Eine Stimme, rein und sanft, wie er sie selten gehört hatte, erfüllte leise singend den Raum und die Melodie erinnerte Harry entfernt an das Lied des Phoenix. Als er seine Augen ein wenig weiter öffnete, sah er, dass Sophie, ihren Rücken ihm zugwandt, sich an einer Teekanne zu schaffen machte. Er setzte sich auf, indem er sich auf die Ellbogen stützte. Die Decke rutschte von seinem Oberkörper und er bemerkte, dass er kein Hemd trug.

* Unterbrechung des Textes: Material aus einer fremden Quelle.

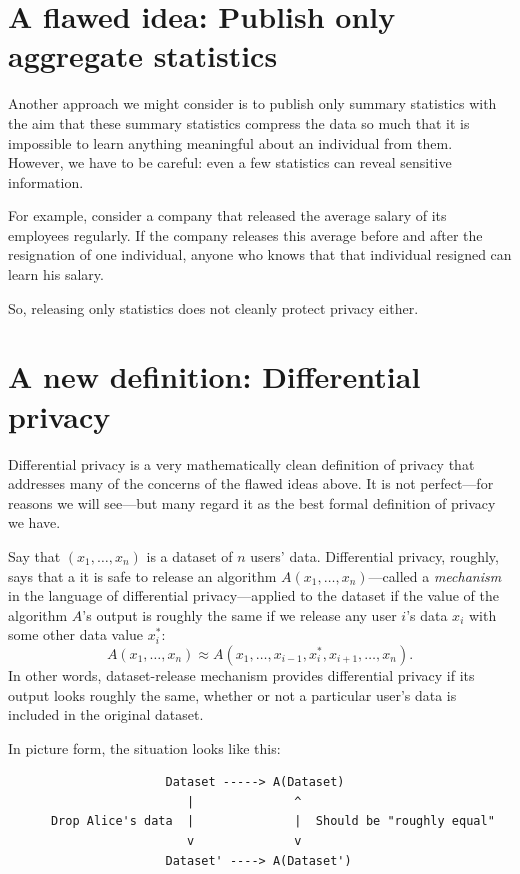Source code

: \documentclass[
  letterpaper,
]{scrbook}
\theoremstyle{definition}
\theoremstyle{plain}
\theoremstyle{plain}
\theoremstyle{remark}
\begin{document}
\section{A flawed idea: Publish only aggregate
statistics}\label{a-flawed-idea-publish-only-aggregate-statistics}

Another approach we might consider is to publish only summary statistics
with the aim that these summary statistics compress the data so much
that it is impossible to learn anything meaningful about an individual
from them. However, we have to be careful: even a few statistics can
reveal sensitive information.

For example, consider a company that released the average salary of its
employees regularly. If the company releases this average before and
after the resignation of one individual, anyone who knows that that
individual resigned can learn his salary.

So, releasing only statistics does not cleanly protect privacy either.

\section{A new definition: Differential privacy}\label{sec-dp-defn}

Differential privacy is a very mathematically clean definition of
privacy that addresses many of the concerns of the flawed ideas above.
It is not perfect---for reasons we will see---but many regard it as the
best formal definition of privacy we have.

Say that \((x_1, \dots, x_n)\) is a dataset of \(n\) users' data.
Differential privacy, roughly, says that a it is safe to release an
algorithm \(A(x_1, \dots, x_n)\)---called a \emph{mechanism} in the
language of differential privacy---applied to the dataset if the value
of the algorithm \(A\)'s output is roughly the same if we release any
user \(i\)'s data \(x_i\) with some other data value \(x^*_i\):
\[ A(x_1, \dots, x_n) \approx A(x_1, \dots, x_{i-1}, x^*_i, x_{i+1}, \dots, x_n). \]
In other words, dataset-release mechanism provides differential privacy
if its output looks roughly the same, whether or not a particular user's
data is included in the original dataset.

In picture form, the situation looks like this:

\begin{verbatim}
                      Dataset -----> A(Dataset)
                         |              ^
      Drop Alice's data  |              |  Should be "roughly equal"
                         v              v
                      Dataset' ----> A(Dataset')
\end{verbatim}
\end{document}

Sophie, von dem Geräusch aufmerksam gemacht, wandte sich mit einer Tasse in der Hand um und ließ sie bei seinem Anblick prompt fallen. Bevor die Tasse jedoch auf dem Boden zerschellen konnte, ließ Harry seine Hand nach vorne schnellen und die Tasse blieb einige Zentimeter über den Boden stehen, bevor sie sich richtig herum darauf hinabsenkte.

Als er aufblickte, bemerkte er, dass die Decke noch weiter, bis auf seine Hüfte, hinuntergerutscht war und dass Sophies Blick nun eindeutig weiter unten an ihm haftete. Als sie bemerte, dass sie ihn anstarrte, lief sie feuerrot an, drehte sich herum und warf im Hinausflüchten die Teetasse um. Sie bekam nicht mehr mit, dass Harry genauso feuerrot angelaufen war wie sie.


Eine Woche später

„Perfekt.", sagte Dorian. „Perfektes Wetter..."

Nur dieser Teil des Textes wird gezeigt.